United Kingdom Visions of Childhood – Wagner, Humperdinck, Schubert, Mahler: April Fredrik (soprano), English Symphony Orchestra / Kenneth Woods (conductor). Filmed in Wyastone Concert Hall, Monmouth, relayed via the ESO’s YouTube channel, 16.10.2020. (JQ)
Mahler – Symphony No.4 in G Major (opening)
Wagner (arr. Woods) – Siegfried Idyll
Humperdinck (arr. Woods) – ‘Der Kleine Sandmann’; ‘Abendsegen’ (Hänsel und Gretel)
Schubert (arr. Woods) – ‘Die Forelle’; Lied and Variations for soprano and orchestra
Mahler (arr. Woods) – ‘Das Irdische Leben’
Schubert (arr. Woods) – ‘Der Tod und das Mädchen’; Variations and Lied for chamber ensemble and soprano
Mahler (arr. Stein) – Symphony No.4 in G major (‘Das Himmlische Leben’, fourth movement)
Following hard on the heels of their inaugural online concert of music by Richard Strauss (review), Kenneth Woods and members of the English Symphony Orchestra offered the second concert in the series. The concert had been recorded in the Wyastone Concert Hall, Monmouth during the summer and once again the orchestra was joined by the soprano, April Fredrick, their Affiliate Artist.
For this concert fairly modest forces were assembled: string quartet, double bass, flute/piccolo, oboe/cor anglais, clarinet/bass clarinet, piano, harmonium and (for the Mahler items only) a percussionist.
The concert began with a tiny upbeat in the shape of the first few bars of Mahler’s Fourth Symphony. The relevance of that fragment would become apparent later. The programme was presented as an unbroken sequence, so Kenneth Woods’ arrangement of Siegfried Idyll followed after the briefest of pauses. The use of just 10 players brought a real sense of intimacy to Wagner’s domestic musical offering, though the intimacy did not preclude passion at the work’s brief climax. I appreciated the sense of flow that Woods imparted to the music. For her first appearance April Fredrick was suitably costumed to sing as Humperdinck’s Sandman. For this, and all the other vocal items, English subtitles were provided. The serene Evening Prayer followed, sung by Hansel and Gretel. I was mildly surprised to see both singers wearing headphones; only later did I discover that through the magic of digital technology it was April Fredrick that we saw and heard singing both parts. The sophisticated innocence of Humperdinck’s music was well conveyed in this performance.

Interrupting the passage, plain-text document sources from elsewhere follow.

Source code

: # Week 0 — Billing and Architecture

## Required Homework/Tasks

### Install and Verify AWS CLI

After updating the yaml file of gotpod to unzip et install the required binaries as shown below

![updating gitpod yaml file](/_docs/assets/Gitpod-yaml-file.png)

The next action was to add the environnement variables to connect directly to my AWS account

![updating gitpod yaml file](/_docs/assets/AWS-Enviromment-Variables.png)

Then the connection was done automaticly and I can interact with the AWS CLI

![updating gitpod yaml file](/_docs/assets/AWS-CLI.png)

Kenneth Woods has made several arrangements of pieces to programme alongside chamber performances of Mahler’s Fourth Symphony. I know that his Variations on ‘Der Tod und das Mädchen’ is one such and I presume that the Variations on ‘Die Forelle‘ is another. Woods’ arrangement of Die Forelle ingeniously combines Schubert’s song with the variations which he composed for his ‘Trout’ Quintet. April Fredrick sang verses of the song, each one separated by an instrumental ‘interlude’ from the quintet. Ms Fredrick’s singing was fresh and animated and I enjoyed very much the experience of hearing the two Schubert pieces effectively blended into one. Woods’ arrangement was most successful and I particularly liked the extra variety of timbre that resulted from adding the three woodwind instruments to the usual mix of strings and piano. This is an attractive and inventive piece.

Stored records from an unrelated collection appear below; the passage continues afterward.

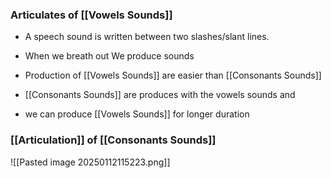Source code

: ### Articulates of [[Vowels Sounds]] 

- A speech sound is written between two slashes/slant lines.
- When we breath out We produce sounds


- Production of [[Vowels Sounds]] are easier than [[Consonants Sounds]]
-  [[Consonants Sounds]] are produces with the vowels sounds and
- we can produce [[Vowels Sounds]] for longer duration

### [[Articulation]] of [[Consonants Sounds]]

![[Pasted image 20250112115223.png]]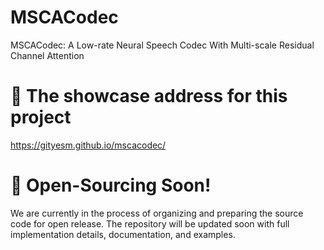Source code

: # MSCACodec
MSCACodec: A Low-rate Neural Speech Codec With Multi-scale Residual Channel Attention
# 🚀 The showcase address for this project
https://gityesm.github.io/mscacodec/

# 🚧 Open-Sourcing Soon!
We are currently in the process of organizing and preparing the source code for open release. The repository will be updated soon with full implementation details, documentation, and examples.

By contrast, in the Variations on ‘Der Tod und das Mädchen’ we don’t hear Schubert’s song until the very end. I have heard this piece before. It was included in a 2019 concert in which Kenneth Woods conducted the Orchestra of the Swan; April Fredrick was the soloist on that occasion, too (review). Woods’ arrangement is of the slow movement of the ‘Death and the Maiden’ String Quartet, D810. Appropriately we hear just the four stringed instruments first, gravely intoning, as they do in the Quartet’s slow movement, the music which, in the song itself, is associated with Death. Then Woods expands the scoring to bring in the other instruments. His re-touching of Schubert’s original is most discerning: I especially liked the way the cor anglais is used at times. Throughout the performance – as elsewhere in the concert – it was apparent that the players were listening keenly to each other; this was genuine chamber playing. The arrangement of Schubert’s Quartet movement segues seamlessly into the song ‘Der Tod und das Mädchen’. Woods achieves his segue by having the grave introduction played by the harmonium and this very different timbre acts as a neat punctuation device. I liked Kenneth Woods’ take on ‘Der Tod und das Mädchen’ the first time I heard it and a second opportunity to experience it was very welcome.

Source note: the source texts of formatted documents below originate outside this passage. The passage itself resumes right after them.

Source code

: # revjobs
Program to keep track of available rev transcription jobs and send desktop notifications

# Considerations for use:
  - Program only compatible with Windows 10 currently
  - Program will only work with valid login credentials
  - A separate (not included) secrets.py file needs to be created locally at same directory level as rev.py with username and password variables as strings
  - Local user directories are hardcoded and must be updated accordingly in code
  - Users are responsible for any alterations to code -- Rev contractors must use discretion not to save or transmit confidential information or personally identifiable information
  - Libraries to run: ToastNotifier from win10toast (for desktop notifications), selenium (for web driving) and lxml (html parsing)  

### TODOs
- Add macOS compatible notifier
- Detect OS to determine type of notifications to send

In between the Schubert offerings Ms Fredrick sang Mahler’s song ‘Das Irdische Leben’. She put the song across intensely and Kenneth Woods’ scoring, which I am sure took its cue from Erwin Stein’s chamber arrangement of Mahler’s Fourth Symphony, was extremely effective. It was entirely appropriate, then, to finish the programme with ‘Das Himmlische Leben’ in Stein’s chamber version. Not only was this an intelligent alteration of Mahler and Schubert but it also took us full circle to that tiny Mahlerian fragment with which the concert began. I must be honest and admit I have never been a great fan of the chamber arrangements of some of Mahler’s works. I fully understand why the earliest arrangements were made, in order to disseminate Mahler’s music more widely in days long before broadcast and recordings were feasible. However, even in the most skilful of such arrangements I miss so much when I listen to these arrangements – for example, in this present case the rasp of the horns at the point where the text refers to St Luke slaughtering the ox. Having said that, though, I found this present performance of the finale of the Fourth worked much better than I had expected. I can only conclude that this was because it came as the culmination of a similarly-scored and well-constructed programme. April Fredrick sang in a very appealing way and I especially admired her expressiveness in the closing pages (from ‘Kein’ Musik ist ja nicht auf Erden…’) As they had done throughout the concert, the players of the ESO displayed great sensitivity. This was a fine way to end the programme.
This was a most thoughtfully constructed sequence of Visions of Childhood. Not only was the choice of music discerning, I also thought the ordering of the pieces was highly perceptive. So, for example, the light, charming world of ‘Die Forelle’ gave way to the darker environs of ‘Das Irdische Leben’ and ‘Der Tod und das Mädchen’ before the mood lightened again with ‘Das Himmlische Leben’. This was very intelligent programme planning.
The musicians performed all this music with great skill and empathy. It was an enjoyable and stimulating concert.